The stars above winked out on a wave of darkness. The next second, power crashed down with the force of a missile, shaking the earth. Inky blackness over her senses, a blanket of magic so consuming, so enraged it stole her breath.

The beast screeched, tensed above her, flaring its wings.

An answering roar that made her quake from the inside out.

Arawn.

* * *

He slammed onto the ground on a wave of darkness and rage, and the earth groaned and cracked under his wrath.

The beast hovering over Maeve let loose a screech that shook the world, the span of its wings such it veiled the sky. Even otherworld creatures would run from a primal force like this, demons and shifters and fae alike.

He was none of those. Cut from the cloth that had shaped this world, he was fury made flesh, his singular focus on the beast that threatened what was his.

So he roared right back in his most lethal form, a panther as black as the night, his size enhanced by the sheer magnitude of his powers so it nearly matched the beast’s.
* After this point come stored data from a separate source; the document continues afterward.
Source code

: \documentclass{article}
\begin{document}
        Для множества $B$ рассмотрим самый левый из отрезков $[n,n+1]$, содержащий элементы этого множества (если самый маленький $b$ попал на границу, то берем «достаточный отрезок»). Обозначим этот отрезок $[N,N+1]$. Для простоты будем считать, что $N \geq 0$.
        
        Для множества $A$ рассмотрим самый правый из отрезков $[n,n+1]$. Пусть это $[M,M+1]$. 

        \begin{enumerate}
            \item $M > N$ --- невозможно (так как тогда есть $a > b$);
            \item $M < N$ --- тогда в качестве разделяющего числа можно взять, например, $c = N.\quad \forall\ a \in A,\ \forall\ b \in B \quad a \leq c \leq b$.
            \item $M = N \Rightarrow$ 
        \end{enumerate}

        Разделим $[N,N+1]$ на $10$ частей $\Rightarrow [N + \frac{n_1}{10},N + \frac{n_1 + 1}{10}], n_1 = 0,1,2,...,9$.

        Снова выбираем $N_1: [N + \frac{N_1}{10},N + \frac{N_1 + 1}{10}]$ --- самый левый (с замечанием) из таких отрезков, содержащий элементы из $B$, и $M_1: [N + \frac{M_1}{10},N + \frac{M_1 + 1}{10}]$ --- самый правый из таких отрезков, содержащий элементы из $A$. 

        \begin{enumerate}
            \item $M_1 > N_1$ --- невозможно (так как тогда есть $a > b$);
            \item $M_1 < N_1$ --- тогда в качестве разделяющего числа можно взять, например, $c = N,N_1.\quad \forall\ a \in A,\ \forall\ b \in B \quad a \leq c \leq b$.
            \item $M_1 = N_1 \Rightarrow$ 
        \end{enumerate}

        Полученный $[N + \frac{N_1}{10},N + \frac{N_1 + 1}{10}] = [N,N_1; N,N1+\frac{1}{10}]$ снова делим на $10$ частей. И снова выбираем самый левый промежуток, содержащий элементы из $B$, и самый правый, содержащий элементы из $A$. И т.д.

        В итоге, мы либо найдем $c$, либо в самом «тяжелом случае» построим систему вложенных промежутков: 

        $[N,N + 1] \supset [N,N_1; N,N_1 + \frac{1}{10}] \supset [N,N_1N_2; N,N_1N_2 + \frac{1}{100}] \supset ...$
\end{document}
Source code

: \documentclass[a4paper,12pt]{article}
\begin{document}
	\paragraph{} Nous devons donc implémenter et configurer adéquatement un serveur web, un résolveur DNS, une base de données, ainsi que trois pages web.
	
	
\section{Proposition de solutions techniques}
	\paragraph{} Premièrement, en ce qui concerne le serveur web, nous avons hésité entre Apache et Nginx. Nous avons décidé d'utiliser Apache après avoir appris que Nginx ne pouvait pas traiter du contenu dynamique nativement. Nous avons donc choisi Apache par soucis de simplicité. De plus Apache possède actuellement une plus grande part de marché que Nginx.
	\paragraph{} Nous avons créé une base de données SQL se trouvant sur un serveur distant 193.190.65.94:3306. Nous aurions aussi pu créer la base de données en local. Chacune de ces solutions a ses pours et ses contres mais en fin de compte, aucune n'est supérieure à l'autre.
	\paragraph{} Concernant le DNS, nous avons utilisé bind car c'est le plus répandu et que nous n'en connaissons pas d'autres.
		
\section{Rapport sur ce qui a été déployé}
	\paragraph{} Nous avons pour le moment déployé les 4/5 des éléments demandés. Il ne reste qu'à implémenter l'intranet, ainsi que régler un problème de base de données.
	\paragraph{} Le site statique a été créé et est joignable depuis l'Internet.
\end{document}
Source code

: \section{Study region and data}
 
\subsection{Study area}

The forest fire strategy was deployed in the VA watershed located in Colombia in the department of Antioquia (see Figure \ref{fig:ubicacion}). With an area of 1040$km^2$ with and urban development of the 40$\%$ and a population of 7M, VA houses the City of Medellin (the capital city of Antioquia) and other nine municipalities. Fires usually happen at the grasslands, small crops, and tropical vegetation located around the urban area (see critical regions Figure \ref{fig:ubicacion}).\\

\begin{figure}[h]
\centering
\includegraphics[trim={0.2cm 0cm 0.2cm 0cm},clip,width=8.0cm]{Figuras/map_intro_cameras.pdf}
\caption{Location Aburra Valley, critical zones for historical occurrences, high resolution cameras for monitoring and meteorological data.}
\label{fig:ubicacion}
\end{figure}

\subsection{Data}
When the Old One jumped in front of Maeve, blocking his view of her body, its talons digging into the ground as it spread its front legs in a defensive stance, the last threads of reason in his mind snapped.

Mine.

A wave of his magic lashed out, and the beast screeched, reared up on its hind legs, wings flaring wide as it took the blow, beat some of it back with a mighty flap of its wings. The muscles in his back and legs flexed in preparation for a lunge

“Stop!”

Dimly, his mind registered the shout. He glanced to the side, to the flash of red hair in the dark of the night. Mine.

“Stop it!”

He narrowed his eyes, sent a tendril of his magic out to push her back, out of the way. The beast let loose an enraged cry as he shoved her—gently, with what was left of some heretofore civilized part of him—farther to the side. She landed with an oof on her behind, and he faced the beast again just as it launched itself at him.

They collided in the air, the crash of power rending the sky.
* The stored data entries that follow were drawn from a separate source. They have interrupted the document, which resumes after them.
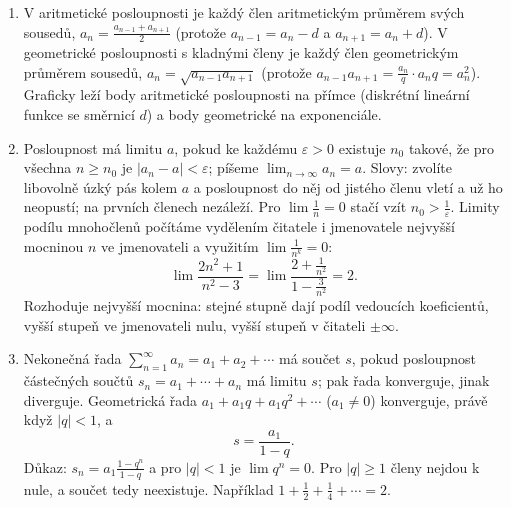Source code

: \begin{enumerate}[label=\textbf{\arabic*.}, leftmargin=*, itemsep=0.8em]
  \item {}
  V aritmetické posloupnosti je každý člen aritmetickým průměrem svých sousedů, $a_n = \frac{a_{n-1} + a_{n+1}}{2}$ (protože $a_{n-1} = a_n - d$ a $a_{n+1} = a_n + d$). V geometrické posloupnosti s kladnými členy je každý člen geometrickým průměrem sousedů, $a_n = \sqrt{a_{n-1}a_{n+1}}$ (protože $a_{n-1}a_{n+1} = \frac{a_n}{q}\cdot a_nq = a_n^2$). Graficky leží body aritmetické posloupnosti na přímce (diskrétní lineární funkce se směrnicí $d$) a body geometrické na exponenciále.

  \item {}
  Posloupnost má limitu $a$, pokud ke každému $\varepsilon > 0$ existuje $n_0$ takové, že pro všechna $n\geq n_0$ je $|a_n - a| < \varepsilon$; píšeme $\lim_{n\to\infty} a_n = a$. Slovy: zvolíte libovolně úzký pás kolem $a$ a posloupnost do něj od jistého členu vletí a už ho neopustí; na prvních členech nezáleží. Pro $\lim\frac{1}{n} = 0$ stačí vzít $n_0 > \frac{1}{\varepsilon}$. Limity podílu mnohočlenů počítáme vydělením čitatele i jmenovatele nejvyšší mocninou $n$ ve jmenovateli a využitím $\lim\frac{1}{n^k} = 0$:
  \begin{equation*}
    \lim\frac{2n^2 + 1}{n^2 - 3} = \lim\frac{2 + \frac{1}{n^2}}{1 - \frac{3}{n^2}} = 2.
  \end{equation*}
  Rozhoduje nejvyšší mocnina: stejné stupně dají podíl vedoucích koeficientů, vyšší stupeň ve jmenovateli nulu, vyšší stupeň v čitateli $\pm\infty$. 

  \item {}
  Nekonečná řada $\sum_{n=1}^{\infty} a_n = a_1 + a_2 + \cdots$ má součet $s$, pokud posloupnost částečných součtů $s_n = a_1 + \cdots + a_n$ má limitu $s$; pak řada konverguje, jinak diverguje. Geometrická řada $a_1 + a_1q + a_1q^2 + \cdots$ ($a_1\neq 0$) konverguje, právě když $|q| < 1$, a
  \begin{equation*}
    s = \frac{a_1}{1 - q}.
  \end{equation*}
  Důkaz: $s_n = a_1\frac{1 - q^n}{1 - q}$ a pro $|q| < 1$ je $\lim q^n = 0$. Pro $|q|\geq 1$ členy nejdou k nule, a součet tedy neexistuje. Například $1 + \frac{1}{2} + \frac{1}{4} + \cdots = 2$. 


\end{enumerate}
Thunder and earthquakes and a crippling tidal wave of magic.

Talons flashed, slashed, teeth snapped at feathers and fur, and they broke apart on another surge of power. Circling each other, a primal rhythm to their dance.
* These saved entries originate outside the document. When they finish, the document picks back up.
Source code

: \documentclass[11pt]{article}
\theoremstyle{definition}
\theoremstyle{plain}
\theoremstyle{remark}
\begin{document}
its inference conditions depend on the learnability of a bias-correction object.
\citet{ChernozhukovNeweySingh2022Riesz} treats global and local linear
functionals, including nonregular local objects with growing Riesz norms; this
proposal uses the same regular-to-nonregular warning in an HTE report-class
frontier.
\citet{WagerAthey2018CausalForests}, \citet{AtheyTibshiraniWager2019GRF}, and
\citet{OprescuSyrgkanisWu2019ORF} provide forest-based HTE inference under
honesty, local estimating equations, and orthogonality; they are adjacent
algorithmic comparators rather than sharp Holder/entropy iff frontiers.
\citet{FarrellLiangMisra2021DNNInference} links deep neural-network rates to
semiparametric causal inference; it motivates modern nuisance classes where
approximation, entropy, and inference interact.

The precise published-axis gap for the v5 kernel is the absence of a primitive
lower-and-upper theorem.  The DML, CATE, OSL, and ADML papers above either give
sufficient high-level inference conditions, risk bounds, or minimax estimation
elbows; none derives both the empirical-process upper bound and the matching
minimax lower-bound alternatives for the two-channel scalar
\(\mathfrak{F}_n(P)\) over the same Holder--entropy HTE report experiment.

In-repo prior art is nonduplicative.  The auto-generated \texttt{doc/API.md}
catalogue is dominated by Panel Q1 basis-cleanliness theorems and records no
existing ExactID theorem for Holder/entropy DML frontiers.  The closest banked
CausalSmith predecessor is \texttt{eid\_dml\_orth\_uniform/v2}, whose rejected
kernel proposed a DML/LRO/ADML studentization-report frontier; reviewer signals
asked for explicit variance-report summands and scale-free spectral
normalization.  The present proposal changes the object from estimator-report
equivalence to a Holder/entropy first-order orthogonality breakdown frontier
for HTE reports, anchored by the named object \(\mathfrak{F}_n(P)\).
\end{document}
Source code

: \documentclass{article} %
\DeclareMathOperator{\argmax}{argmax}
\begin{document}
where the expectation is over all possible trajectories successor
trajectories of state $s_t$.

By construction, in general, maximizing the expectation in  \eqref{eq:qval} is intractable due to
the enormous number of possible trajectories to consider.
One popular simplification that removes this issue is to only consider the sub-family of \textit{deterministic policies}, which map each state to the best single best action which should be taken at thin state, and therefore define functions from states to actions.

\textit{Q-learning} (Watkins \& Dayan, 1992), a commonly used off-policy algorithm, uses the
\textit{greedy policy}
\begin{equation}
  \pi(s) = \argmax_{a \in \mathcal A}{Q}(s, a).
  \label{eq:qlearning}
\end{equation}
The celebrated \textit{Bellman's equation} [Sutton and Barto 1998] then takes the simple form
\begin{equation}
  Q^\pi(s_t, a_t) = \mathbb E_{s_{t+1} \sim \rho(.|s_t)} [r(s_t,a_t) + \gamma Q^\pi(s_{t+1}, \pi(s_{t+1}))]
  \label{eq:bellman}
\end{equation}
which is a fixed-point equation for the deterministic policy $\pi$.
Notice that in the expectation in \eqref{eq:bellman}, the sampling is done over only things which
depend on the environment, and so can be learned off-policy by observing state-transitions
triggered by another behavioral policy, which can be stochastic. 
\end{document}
Faint yelling behind him. He ignored it. Prepared to lunge once more—but a yank on the bond inside him wrenched him back. He skidded several yards until his claws sank into the ground, found purchase. He glared at the fiery witch who stepped between him and the beast, her hands raised in each of their directions.

“I said, stop!” She glanced over her shoulder at the beast hulking behind her, its attention on him a lethal, writhing thing. “You, too,” she muttered.

And the beast…obeyed her. Remaining where it was, it did not attack him again. And neither did it pounce on her. It could have easily grabbed her and taken to the skies by now.

Her chest heaving with her fast breaths, she faced him. “Don’t hurt it. I think it…recognizes me. As a friend.” Her ginger brows drew together, as if she couldn’t quite make sense of it herself. “It wasn’t going to harm me.”

The Old One now paced behind her, wings rustling in the dark, its night-glow glance darting between her and him.

Arawn’s heartbeat pounded in his ears while the need to crush his foe waned. Slivers of logic and reason returned, and he remembered… This was not how he’d meant to handle an encounter like this. Bloody brilliant. He’d nearly ripped to shreds that which he intended to lure and ensnare.

Puzzled at the force with which all rational thought had fled him, he changed back to his human shape. Even though the beast now dwarfed him in size, his power still more than matched the Old One’s, and he made sure it felt the pressure of it in the air.

He took a step forward, eyes fixed on the beast, as he wove a whisper of his magic toward the creature.

You know me, that whisper said. You know what I am.

The ancient beast cocked its head, rustled its wings.

His powers twined around it, cajoling, soothing. Remember.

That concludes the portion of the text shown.